Air Canada remains in the red on high fuel costs

Air Canada revenue up 9% - financial highlights for the three months ended 31-Mar-2011:

  • Operating revenue: USD2850 million, +9.3% year-on-year;
  • Operating costs: USD2918 million, +6%;
    • Fuel: USD768.1 million, +20%;
    • Labour: USD523.8 million, +7%;
  • Operating profit (loss): (USD68.3 million), compared to a loss of USD140.8 million in p-c-p;
  • Net profit (loss): (USD19.7 million), compared to a loss of USD115.9 million in p-c-p;
  • Passenger traffic (RPMs): +5.7%;
  • Passenger load factor: 77.9%, -1.5 ppt;
  • Passenger yield: USD 19.25 cents, +4.2%;
  • Passenger revenue per ASM: USD 15.01 cents, +2.2%;
  • Revenue per ASM: USD 18.01 cents, +1.5%;
  • Operating cost per ASM: USD 18.43 cents, -1.4%;
  • Cost per ASM excl fuel: USD 13.56 cents, -5.3%;
  • Total assets: USD10,358 million, -1.4% when compared to period ended 31-Dec-2010;
  • Cash and cash equivalents: USD2188 million, -3.6%;
  • Total liabilities: USD11,746 million, -0.8% when compared to period ended 31-Dec-2010;
  • 2Q2011 forecast:
    • Capacity (ASMs): +5.5% to +6.5% year-on-year;
    • Cost per ASM excl fuel: -0.5% to -1.5%;
  • FY2011 forecast:
    • Capacity (ASMs): +3.5% to +4.5%;
    • Cost per ASM excl fuel: -2.0%. [more]

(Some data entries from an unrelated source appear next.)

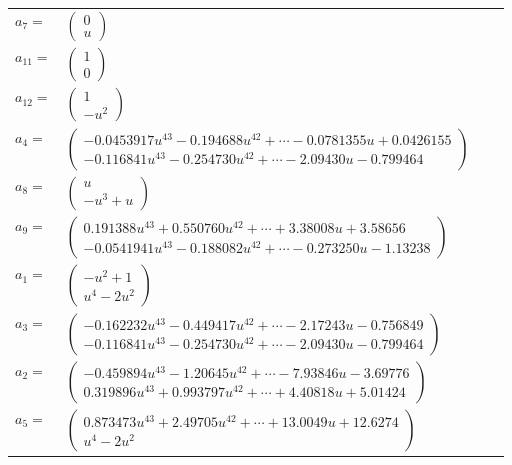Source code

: \documentclass[1p]{elsarticle_modified}
\theoremstyle{definition}
\begin{document}
\begin{tabular}{m{7pt} m{180pt} m{7pt} m{180pt} }
\flushright $a_{7}=$&$\begin{pmatrix}0\\u\end{pmatrix}$ \\
\flushright $a_{11}=$&$\begin{pmatrix}1\\0\end{pmatrix}$ \\
\flushright $a_{12}=$&$\begin{pmatrix}1\\- u^2\end{pmatrix}$ \\
\flushright $a_{4}=$&$\begin{pmatrix}-0.0453917 u^{43}-0.194688 u^{42}+\cdots-0.0781355 u+0.0426155\\-0.116841 u^{43}-0.254730 u^{42}+\cdots-2.09430 u-0.799464\end{pmatrix}$ \\
\flushright $a_{8}=$&$\begin{pmatrix}u\\- u^3+u\end{pmatrix}$ \\
\flushright $a_{9}=$&$\begin{pmatrix}0.191388 u^{43}+0.550760 u^{42}+\cdots+3.38008 u+3.58656\\-0.0541941 u^{43}-0.188082 u^{42}+\cdots-0.273250 u-1.13238\end{pmatrix}$ \\
\flushright $a_{1}=$&$\begin{pmatrix}- u^2+1\\u^4-2 u^2\end{pmatrix}$ \\
\flushright $a_{3}=$&$\begin{pmatrix}-0.162232 u^{43}-0.449417 u^{42}+\cdots-2.17243 u-0.756849\\-0.116841 u^{43}-0.254730 u^{42}+\cdots-2.09430 u-0.799464\end{pmatrix}$ \\
\flushright $a_{2}=$&$\begin{pmatrix}-0.459894 u^{43}-1.20645 u^{42}+\cdots-7.93846 u-3.69776\\0.319896 u^{43}+0.993797 u^{42}+\cdots+4.40818 u+5.01424\end{pmatrix}$ \\
\flushright $a_{5}=$&$\begin{pmatrix}0.873473 u^{43}+2.49705 u^{42}+\cdots+13.0049 u+12.6274\\u^4-2 u^2\end{pmatrix}$ \\

\end{tabular}
\end{document}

* Based on the conversion rate CAD1 = USD1.03516

Air Canada: "In the quarter, we incurred over CAD120 million in additional fuel expense from the same quarter last year. Based on expected jet fuel prices and system capacity, we estimate that these higher fuel prices will add approximately CAD800 million to our operating costs in 2011," Calin Rovinescu, President and CEO. Source: Air Canada, 05-May-2011.